US Richmond Fed factory survey steady at 14 in Aug. For four months now the Richmond Fed factory index has indicated clearly expanding industrial activity. Of note, the Richmond factory jobs index rose to 0 in August, the first indication from any industrial survey that the sector might no longer be shedding employees. The Richmond Fed survey also found a slower pace of service sector contraction in August, improving from –16 to –8.
US S&P Case Shiller house price index posted its second consecutive monthly gain in June, after falling every month since July 2006. A caveat is that the series is not seasonally adjusted, nevertheless the latest gain saw the annual pace of price decline, which troughed at –19.0% yr in January, rise to –15.4% yr in June. Also, the FHFA (government) house price index recorded back to back gains in May-June.
President Obama confirmed that he is renominating Fed chairman Ben Bernanke for a second term in that role. Also, the White House and Congressional Budget Office released revised economic and budget forecasts today. The CBO expects the economy to grow 2.8% in 2010; the White House is on 2.0%.
German GDP growth was confirmed at 0.3% in Q2, unrevised from the flash estimate.

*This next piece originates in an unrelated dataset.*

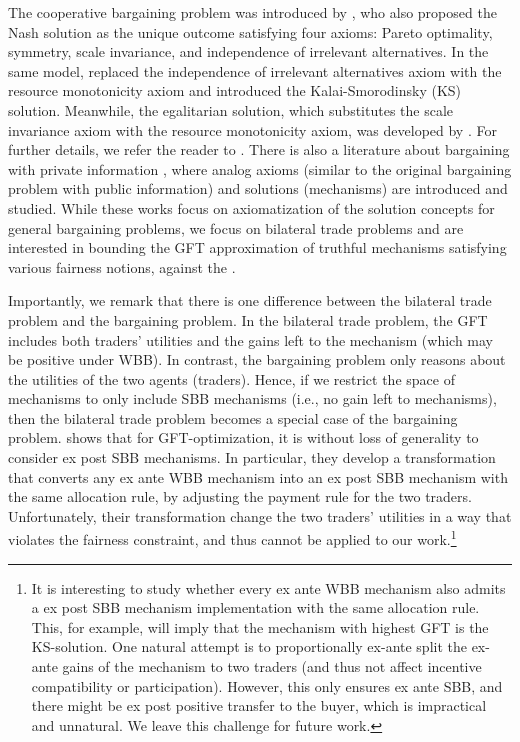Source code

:  \label{subsubsec:related-bargaining}
The cooperative bargaining problem was introduced by \citet{N-50}, who also proposed the Nash solution as the unique outcome satisfying four axioms: Pareto optimality, symmetry, scale invariance, and independence of irrelevant alternatives. In the same model, \citet{KS-75} replaced the independence of irrelevant alternatives axiom with the resource monotonicity axiom and introduced the Kalai-Smorodinsky (KS) solution. Meanwhile, the egalitarian solution, which substitutes the scale invariance axiom with the resource monotonicity axiom, was developed by \citet{Kal-77,Mye-77}. For further details, we refer the reader to \citet{AH-92}. There is also a literature about bargaining with private information \citep[e.g.,][]{HS-72,Mye-84,Sam-84,KW-93,ACD-02}, where analog axioms (similar to the original bargaining problem with public information) and solutions (mechanisms) are introduced and studied. While these works focus on axiomatization of the solution concepts for general bargaining problems, we focus on bilateral trade problems and are interested in bounding the GFT approximation of truthful mechanisms satisfying various fairness notions, against the {\SecondBest}.



Importantly, we remark that there is one difference between the bilateral trade problem and the bargaining problem. In the bilateral trade problem, the GFT includes both traders' utilities and the gains left to the mechanism (which may be positive under WBB). In contrast, the bargaining problem only reasons about the utilities of {the} two agents (traders). Hence, if we restrict {the space of mechanisms to only include} SBB mechanisms (i.e., no gain left to mechanisms), then the bilateral trade problem becomes a special case of the bargaining problem. \citet{BCWZ-17} shows that for GFT-optimization, it is without loss of generality to consider ex post SBB mechanisms. In particular, they develop a transformation that converts any ex ante WBB mechanism into an ex post SBB mechanism with the same allocation rule, by adjusting the payment rule for the two traders. Unfortunately, their transformation change the two traders' utilities {in a way that violates the fairness constraint,} and thus cannot be applied to our work.\footnote{It is interesting to study whether every {\ksfair} ex ante WBB mechanism also admits a {\ksfair} ex post SBB mechanism implementation with the same allocation rule. {This, for example, will imply that the {\ksfair} mechanism with highest GFT is the KS-solution.} {One natural attempt is to proportionally ex-ante split the ex-ante gains of the mechanism to two traders (and thus not affect incentive compatibility or participation).} However, this only ensures ex ante SBB, and there might be ex post positive transfer to the buyer, which is impractical and unnatural. We leave this challenge for future work.}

The main source of the upside surprise compared to wide expectations that GDP fell further last quarter was a 0.8% rise in capital investment (vs expectations of a fall) and accelerating private consumption (vs expectations it slowed).
UK banks continue to approve more mortgages in July, with the number of new loans up 113% from the November low-point of just 18k.
Outlook
Risk appetite remains positive, and tactical buying of AUD and NZD on dips is our favoured strategy, with major resistances at 0.8500 and 0.6900, respectively. Australian construction work done in Q2 is expected to be -3.0%, an improvement over the previous quarter’s -3.7%. The NZ data calendar is bare today.